Vice-Chancellor Professor Anthony Forster said: “Hugh was a very eminent member of our university community and a highly respected expert on the history of the United States. It was a privilege for us that he chose to make Essex his intellectual home.”
Hugh moved to the University of Essex in 1974 and taught full time for 24 years before retiring in 1998 to become Research Professor. From 1987 to 1990 he served as the Department of History’s Chairman.
He was a champion of the value of universities and the education they offered which he spoke about when he received his honorary degree from Essex in 2007. He said his advice to new students would be inspired by Kant’s suggested motto for The Enlightenment ‘sapere aude’ - “Dare to learn; dare to think; dare to understand”. See his full response online.
Professor Steve Smith gave the oration for Hugh. He said: “He has been a wonderfully humane and enlightening presence, much loved and esteemed by students and colleagues alike. He is an outstanding lecturer, possibly helped by the fact that in his youth he had a passion for acting and hundreds, if not thousands, of students have discovered the joy of history through his teaching.” See the full oration online.
Professor Smith said that Hugh immensely valued his role as a lecturer. He said: “His Penguin history is dedicated, quote ‘to all my pupils, past, present and to come’. In the preface he writes ‘I have learned a lot from my students, both through discovering what they needed to know and, when they ask me questions I couldn’t answer, where my own ignorance lay’.”
After retiring from full-time teaching, Hugh completed his life’s major work, his “magisterial” biography of Tocqueville, which was “universally lauded as a masterly achievement”.
Dr Jeremy Krikler, from the Department of History, said: “The Department mourns the passing of one of its truly original and highly-distinguished colleagues.

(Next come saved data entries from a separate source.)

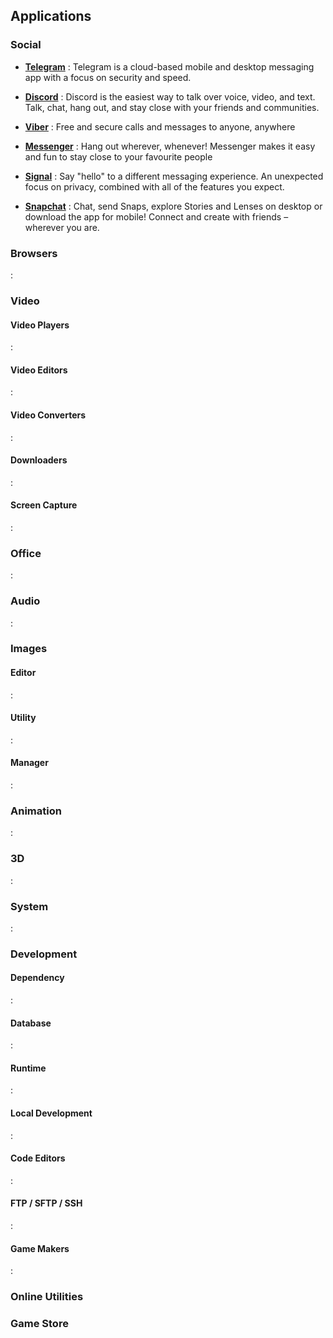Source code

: ## Applications

### Social

 - **[Telegram](https://telegram.org)** : Telegram is a cloud-based mobile and desktop messaging app with a focus on security and speed.

 - **[Discord](https://discord.com)** : Discord is the easiest way to talk over voice, video, and text. Talk, chat, hang out, and stay close with your friends and communities.

 - **[Viber](https://www.viber.com)** : Free and secure calls and messages to anyone, anywhere

 - **[Messenger](https://www.messenger.com)** : Hang out wherever, whenever! Messenger makes it easy and fun to stay close to your favourite people

 - **[Signal](https://signal.org)** : Say "hello" to a different messaging experience. An unexpected focus on privacy, combined with all of the features you expect.

 - **[Snapchat](https://www.snapchat.com/)** : Chat, send Snaps, explore Stories and Lenses on desktop or download the app for mobile! Connect and create with friends – wherever you are.

### Browsers
**[]()** :

### Video
#### Video Players
**[]()** :
#### Video Editors
**[]()** :
#### Video Converters
**[]()** :
#### Downloaders
**[]()** :
#### Screen Capture
**[]()** :

### Office
**[]()** :
### Audio
**[]()** :
### Images
#### Editor
**[]()** :
#### Utility
**[]()** :
#### Manager
**[]()** :

### Animation
**[]()** :
### 3D
**[]()** :
### System
**[]()** :
### Development
#### Dependency 
**[]()** :
#### Database
**[]()** :
#### Runtime
**[]()** : 
#### Local Development
**[]()** :
#### Code Editors
**[]()** :
#### FTP / SFTP / SSH
**[]()** :
#### Game Makers
**[]()** :

### Online Utilities

### Game Store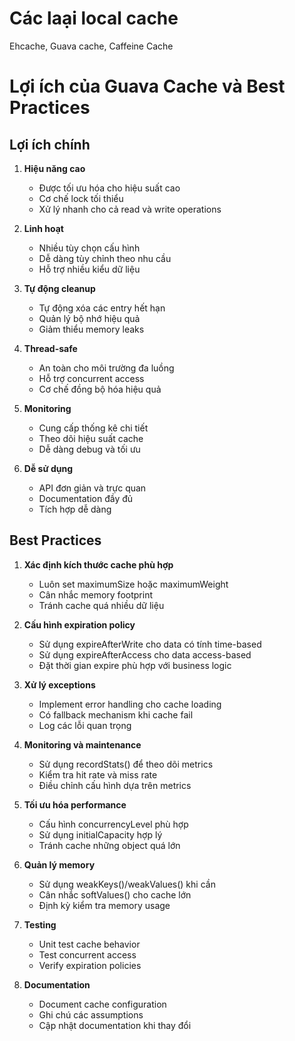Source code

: # Các laại local cache
Ehcache, Guava cache, Caffeine Cache

# Lợi ích của Guava Cache và Best Practices

## Lợi ích chính

1. **Hiệu năng cao**
    - Được tối ưu hóa cho hiệu suất cao
    - Cơ chế lock tối thiểu
    - Xử lý nhanh cho cả read và write operations

2. **Linh hoạt**
    - Nhiều tùy chọn cấu hình
    - Dễ dàng tùy chỉnh theo nhu cầu
    - Hỗ trợ nhiều kiểu dữ liệu

3. **Tự động cleanup**
    - Tự động xóa các entry hết hạn
    - Quản lý bộ nhớ hiệu quả
    - Giảm thiểu memory leaks

4. **Thread-safe**
    - An toàn cho môi trường đa luồng
    - Hỗ trợ concurrent access
    - Cơ chế đồng bộ hóa hiệu quả

5. **Monitoring**
    - Cung cấp thống kê chi tiết
    - Theo dõi hiệu suất cache
    - Dễ dàng debug và tối ưu

6. **Dễ sử dụng**
    - API đơn giản và trực quan
    - Documentation đầy đủ
    - Tích hợp dễ dàng

## Best Practices

1. **Xác định kích thước cache phù hợp**
    - Luôn set maximumSize hoặc maximumWeight
    - Cân nhắc memory footprint
    - Tránh cache quá nhiều dữ liệu

2. **Cấu hình expiration policy**
    - Sử dụng expireAfterWrite cho data có tính time-based
    - Sử dụng expireAfterAccess cho data access-based
    - Đặt thời gian expire phù hợp với business logic

3. **Xử lý exceptions**
    - Implement error handling cho cache loading
    - Có fallback mechanism khi cache fail
    - Log các lỗi quan trọng

4. **Monitoring và maintenance**
    - Sử dụng recordStats() để theo dõi metrics
    - Kiểm tra hit rate và miss rate
    - Điều chỉnh cấu hình dựa trên metrics

5. **Tối ưu hóa performance**
    - Cấu hình concurrencyLevel phù hợp
    - Sử dụng initialCapacity hợp lý
    - Tránh cache những object quá lớn

6. **Quản lý memory**
    - Sử dụng weakKeys()/weakValues() khi cần
    - Cân nhắc softValues() cho cache lớn
    - Định kỳ kiểm tra memory usage

7. **Testing**
    - Unit test cache behavior
    - Test concurrent access
    - Verify expiration policies

8. **Documentation**
    - Document cache configuration
    - Ghi chú các assumptions
    - Cập nhật documentation khi thay đổi
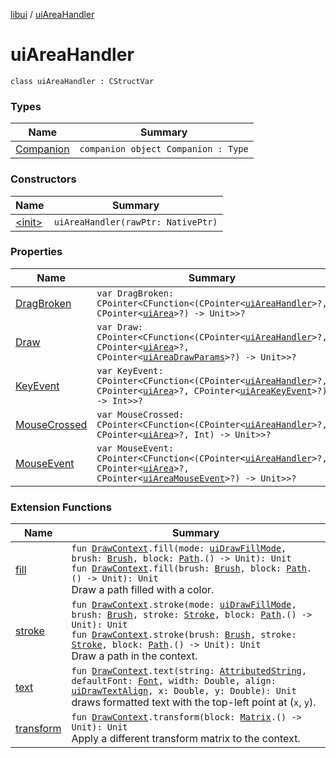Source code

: [libui](../index.md) / [uiAreaHandler](./index.md)

# uiAreaHandler

`class uiAreaHandler : CStructVar`

### Types

| Name | Summary |
|---|---|
| [Companion](-companion.md) | `companion object Companion : Type` |

### Constructors

| Name | Summary |
|---|---|
| [&lt;init&gt;](-init-.md) | `uiAreaHandler(rawPtr: NativePtr)` |

### Properties

| Name | Summary |
|---|---|
| [DragBroken](-drag-broken.md) | `var DragBroken: CPointer<CFunction<(CPointer<`[`uiAreaHandler`](./index.md)`>?, CPointer<`[`uiArea`](../ui-area.md)`>?) -> Unit>>?` |
| [Draw](-draw.md) | `var Draw: CPointer<CFunction<(CPointer<`[`uiAreaHandler`](./index.md)`>?, CPointer<`[`uiArea`](../ui-area.md)`>?, CPointer<`[`uiAreaDrawParams`](../ui-area-draw-params/index.md)`>?) -> Unit>>?` |
| [KeyEvent](-key-event.md) | `var KeyEvent: CPointer<CFunction<(CPointer<`[`uiAreaHandler`](./index.md)`>?, CPointer<`[`uiArea`](../ui-area.md)`>?, CPointer<`[`uiAreaKeyEvent`](../ui-area-key-event/index.md)`>?) -> Int>>?` |
| [MouseCrossed](-mouse-crossed.md) | `var MouseCrossed: CPointer<CFunction<(CPointer<`[`uiAreaHandler`](./index.md)`>?, CPointer<`[`uiArea`](../ui-area.md)`>?, Int) -> Unit>>?` |
| [MouseEvent](-mouse-event.md) | `var MouseEvent: CPointer<CFunction<(CPointer<`[`uiAreaHandler`](./index.md)`>?, CPointer<`[`uiArea`](../ui-area.md)`>?, CPointer<`[`uiAreaMouseEvent`](../ui-area-mouse-event/index.md)`>?) -> Unit>>?` |

### Extension Functions

| Name | Summary |
|---|---|
| [fill](../../libui.ktx.draw/fill.md) | `fun `[`DrawContext`](../../libui.ktx/-draw-context.md)`.fill(mode: `[`uiDrawFillMode`](../ui-draw-fill-mode.md)`, brush: `[`Brush`](../../libui.ktx.draw/-brush/index.md)`, block: `[`Path`](../../libui.ktx.draw/-path/index.md)`.() -> Unit): Unit`<br>`fun `[`DrawContext`](../../libui.ktx/-draw-context.md)`.fill(brush: `[`Brush`](../../libui.ktx.draw/-brush/index.md)`, block: `[`Path`](../../libui.ktx.draw/-path/index.md)`.() -> Unit): Unit`<br>Draw a path filled with a color. |
| [stroke](../../libui.ktx.draw/stroke.md) | `fun `[`DrawContext`](../../libui.ktx/-draw-context.md)`.stroke(mode: `[`uiDrawFillMode`](../ui-draw-fill-mode.md)`, brush: `[`Brush`](../../libui.ktx.draw/-brush/index.md)`, stroke: `[`Stroke`](../../libui.ktx.draw/-stroke/index.md)`, block: `[`Path`](../../libui.ktx.draw/-path/index.md)`.() -> Unit): Unit`<br>`fun `[`DrawContext`](../../libui.ktx/-draw-context.md)`.stroke(brush: `[`Brush`](../../libui.ktx.draw/-brush/index.md)`, stroke: `[`Stroke`](../../libui.ktx.draw/-stroke/index.md)`, block: `[`Path`](../../libui.ktx.draw/-path/index.md)`.() -> Unit): Unit`<br>Draw a path in the context. |
| [text](../../libui.ktx.draw/text.md) | `fun `[`DrawContext`](../../libui.ktx/-draw-context.md)`.text(string: `[`AttributedString`](../../libui.ktx.draw/-attributed-string/index.md)`, defaultFont: `[`Font`](../../libui.ktx.draw/-font/index.md)`, width: Double, align: `[`uiDrawTextAlign`](../ui-draw-text-align.md)`, x: Double, y: Double): Unit`<br>draws formatted text with the top-left point at (`x`, `y`). |
| [transform](../../libui.ktx.draw/transform.md) | `fun `[`DrawContext`](../../libui.ktx/-draw-context.md)`.transform(block: `[`Matrix`](../../libui.ktx.draw/-matrix/index.md)`.() -> Unit): Unit`<br>Apply a different transform matrix to the context. |
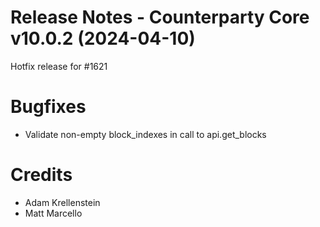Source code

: 
# Release Notes - Counterparty Core v10.0.2 (2024-04-10)

Hotfix release for #1621

# Bugfixes
* Validate non-empty block_indexes in call to api.get_blocks

# Credits
* Adam Krellenstein
* Matt Marcello

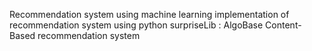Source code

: 
Recommendation system using machine learning 
implementation of recommendation system using python 
surpriseLib : AlgoBase 
Content-Based recommendation system 
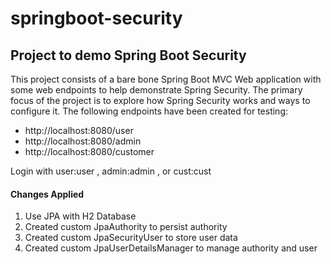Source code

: # springboot-security

## Project to demo Spring Boot Security
This project consists of a bare bone Spring Boot MVC Web application with some web endpoints to help demonstrate Spring Security. The primary focus of the project is to explore how Spring Security works and ways to configure it. The following endpoints have been created for testing:
- http://localhost:8080/user
- http://localhost:8080/admin
- http://localhost:8080/customer

Login with user:user , admin:admin , or cust:cust

#### Changes Applied
1. Use JPA with H2 Database
2. Created custom JpaAuthority to persist authority
3. Created custom JpaSecurityUser to store user data
4. Created custom JpaUserDetailsManager to manage authority and user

He greatly expanded our reach through being one of the best-selling authors in the University’s history. His books, written with an astonishingly-fluent and elegant prose, have collectively sold hundreds of thousands of copies.
“Hugh was a welcoming and consistently supportive colleague. His generous endowment to the Department will continue to support postgraduate research students. We shall all miss his presence, good humour, warmth and wisdom.”
As an Emeritus Professor, Hugh maintained strong links with the Department of History and the wider University visiting regularly and continuing to work on his research in the Albert Sloman Library. He was working on a new book at the time of his death on Friday 26 July 2019.